Marita Wuensch 1. Juli 2011 0

Sex and the City ist seit Jahren eingestellt, Grey’s Anatomy verpass ich immer, Private Practice gefällt mir nicht und die vierte Staffel von True Blood wird erst noch produziert: Ich befinde mich in einem persönlichen Serien-Sommerloch. Als mir ein Kollege neulich wärmstens My name is Earl empfohlen hat, habe ich deswegen sofort zugeschlagen und die erste Staffel in meine Shoppingbag gepackt.

My name is Earl

Worum geht’s?
Earl, der in seinem ganzen Leben noch nichts auf die Reihe gekriegt hat, beginnt nach einem Unfall ans Karma zu glauben und versucht, seine endlos lange Liste mit großen und kleinen Sünden abzuarbeiten, um so sein eigenes Leben zu verbessern.

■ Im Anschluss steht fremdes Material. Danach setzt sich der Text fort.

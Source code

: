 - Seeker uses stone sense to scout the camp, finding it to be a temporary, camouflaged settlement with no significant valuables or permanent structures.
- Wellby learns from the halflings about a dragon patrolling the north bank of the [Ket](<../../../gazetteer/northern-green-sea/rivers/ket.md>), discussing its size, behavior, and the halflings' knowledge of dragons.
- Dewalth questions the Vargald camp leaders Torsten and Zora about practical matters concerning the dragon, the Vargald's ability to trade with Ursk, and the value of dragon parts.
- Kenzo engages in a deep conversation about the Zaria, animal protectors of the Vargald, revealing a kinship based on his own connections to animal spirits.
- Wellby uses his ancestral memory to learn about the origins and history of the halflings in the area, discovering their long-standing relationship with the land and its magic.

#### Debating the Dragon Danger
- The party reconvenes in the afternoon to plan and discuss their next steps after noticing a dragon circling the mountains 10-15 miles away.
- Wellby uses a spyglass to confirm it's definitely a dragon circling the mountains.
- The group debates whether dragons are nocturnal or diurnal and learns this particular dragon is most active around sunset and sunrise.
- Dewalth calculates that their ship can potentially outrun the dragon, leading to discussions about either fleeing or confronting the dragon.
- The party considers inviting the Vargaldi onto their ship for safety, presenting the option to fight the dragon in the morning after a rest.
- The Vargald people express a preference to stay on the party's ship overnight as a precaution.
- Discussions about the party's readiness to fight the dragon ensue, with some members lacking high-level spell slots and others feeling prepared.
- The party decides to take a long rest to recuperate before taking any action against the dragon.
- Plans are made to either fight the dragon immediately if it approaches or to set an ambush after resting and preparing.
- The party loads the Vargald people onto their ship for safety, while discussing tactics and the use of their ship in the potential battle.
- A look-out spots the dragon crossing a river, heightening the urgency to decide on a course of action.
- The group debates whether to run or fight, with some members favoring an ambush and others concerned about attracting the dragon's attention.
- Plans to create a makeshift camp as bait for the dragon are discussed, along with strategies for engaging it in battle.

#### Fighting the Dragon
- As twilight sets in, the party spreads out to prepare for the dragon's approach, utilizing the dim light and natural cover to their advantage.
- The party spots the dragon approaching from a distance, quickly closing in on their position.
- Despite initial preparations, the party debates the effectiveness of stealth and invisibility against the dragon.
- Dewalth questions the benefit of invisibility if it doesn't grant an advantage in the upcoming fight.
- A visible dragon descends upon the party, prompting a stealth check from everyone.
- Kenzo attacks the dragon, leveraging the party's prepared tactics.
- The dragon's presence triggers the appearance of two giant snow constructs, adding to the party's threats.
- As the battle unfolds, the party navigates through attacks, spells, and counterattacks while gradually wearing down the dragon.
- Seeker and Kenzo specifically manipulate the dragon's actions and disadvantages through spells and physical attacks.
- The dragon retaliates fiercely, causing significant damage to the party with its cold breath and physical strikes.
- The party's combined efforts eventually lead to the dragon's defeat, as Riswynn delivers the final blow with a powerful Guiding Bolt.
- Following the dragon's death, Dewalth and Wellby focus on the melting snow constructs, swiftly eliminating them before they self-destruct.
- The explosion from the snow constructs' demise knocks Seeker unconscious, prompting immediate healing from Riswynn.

Mit dabei zum Beispiel “Einer Frau mit nur einem Bein das Auto gestohlen” oder “Mit meiner Freundin Schluss gemacht, indem ich meinen eigenen Tod vorgetäuscht habe”. Und diese Odyssee läuft so großartig tabulos und politisch unkorrekt ab (FSK 16), dass es von Folge zu Folge noch mehr Spaß macht, zuzuschauen.
Ich freu mich jetzt schon auf die nächsten Staffeln!